Segment Start: AVAILABLE DATA

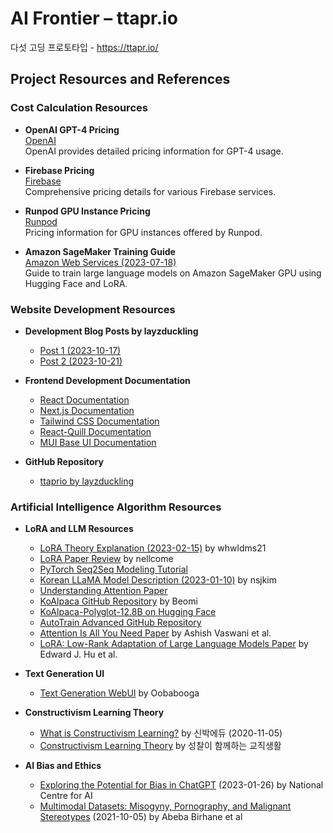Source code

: # AI Frontier – ttapr.io
다섯 고딩 프로토타입 - https://ttapr.io/

## Project Resources and References

### Cost Calculation Resources

- **OpenAI GPT-4 Pricing**  
  [OpenAI](https://openai.com/pricing)  
  OpenAI provides detailed pricing information for GPT-4 usage.

- **Firebase Pricing**  
  [Firebase](https://firebase.google.com/pricing)  
  Comprehensive pricing details for various Firebase services.

- **Runpod GPU Instance Pricing**  
  [Runpod](https://www.runpod.io/gpu-instance/pricing)  
  Pricing information for GPU instances offered by Runpod.

- **Amazon SageMaker Training Guide**  
  [Amazon Web Services (2023-07-18)](https://aws.amazon.com/ko/blogs/tech/train-a-large-language-model-on-a-single-amazon-sagemaker-gpu-with-hugging-face-and-lora/)  
  Guide to train large language models on Amazon SageMaker GPU using Hugging Face and LoRA.

### Website Development Resources

- **Development Blog Posts by layzduckling**  
  - [Post 1 (2023-10-17)](https://blog.naver.com/layzduckling/223239338242)  
  - [Post 2 (2023-10-21)](https://blog.naver.com/layzduckling/223240958271)  

- **Frontend Development Documentation**  
  - [React Documentation](https://react.dev/)  
  - [Next.js Documentation](https://nextjs.org/docs)  
  - [Tailwind CSS Documentation](https://tailwindcss.com/)  
  - [React-Quill Documentation](https://github.com/zenoamaro/react-quill)  
  - [MUI Base UI Documentation](https://mui.com/base-ui/)  

- **GitHub Repository**  
  - [ttaprio by layzduckling](https://github.com/layzduckling/ttaprio)  

### Artificial Intelligence Algorithm Resources

- **LoRA and LLM Resources**  
  - [LoRA Theory Explanation (2023-02-15)](https://blog.naver.com/whwldms21/223272454681) by whwldms21  
  - [LoRA Paper Review](https://velog.io/@nellcome/NLP2) by nellcome  
  - [PyTorch Seq2Seq Modeling Tutorial](https://tutorials.pytorch.kr/beginner/transformer_tutorial.html)  
  - [Korean LLaMA Model Description (2023-01-10)](https://blog.naver.com/nsjkim/223219595494) by nsjkim  
  - [Understanding Attention Paper](https://www.youtube.com/watch?v=AA621UofTUA&t=1226s)  
  - [KoAlpaca GitHub Repository](https://github.com/Beomi/KoAlpaca) by Beomi  
  - [KoAlpaca-Polyglot-12.8B on Hugging Face](https://huggingface.co/beomi/KoAlpaca-Polyglot-12.8B)  
  - [AutoTrain Advanced GitHub Repository](https://github.com/huggingface/autotrain-advanced)  
  - [Attention Is All You Need Paper](https://arxiv.org/abs/1706.03762) by Ashish Vaswani et al.  
  - [LoRA: Low-Rank Adaptation of Large Language Models Paper](https://arxiv.org/abs/2106.09685) by Edward J. Hu et al.  

- **Text Generation UI**  
  - [Text Generation WebUI](https://github.com/oobabooga/text-generation-webui) by Oobabooga  

- **Constructivism Learning Theory**  
  - [What is Constructivism Learning?](https://edumon.tistory.com/208) by 신박에듀 (2020-11-05)  
  - [Constructivism Learning Theory](https://blog.naver.com/ybluesea26/220889252225) by 성찰이 함께하는 교직생활  

- **AI Bias and Ethics**  
  - [Exploring the Potential for Bias in ChatGPT](https://nationalcentreforai.jiscinvolve.org/wp/2023/01/26/exploring-the-potential-for-bias-in-chatgpt/) (2023-01-26) by National Centre for AI  
  - [Multimodal Datasets: Misogyny, Pornography, and Malignant Stereotypes](https://arxiv.org/abs/2110.01963) (2021-10-05) by Abeba Birhane et al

Segment End: AVAILABLE DATA

** TASK PROMPT **
Exactly the lines from the top of the listing through the line with "[OpenAI](https://openai.com/pricing)", and no pictures, should be printed.

** SOLUTION FOR THIS EXERCISE **
Source code

: # AI Frontier – ttapr.io
다섯 고딩 프로토타입 - https://ttapr.io/

## Project Resources and References

### Cost Calculation Resources

- **OpenAI GPT-4 Pricing**  
  [OpenAI](https://openai.com/pricing)  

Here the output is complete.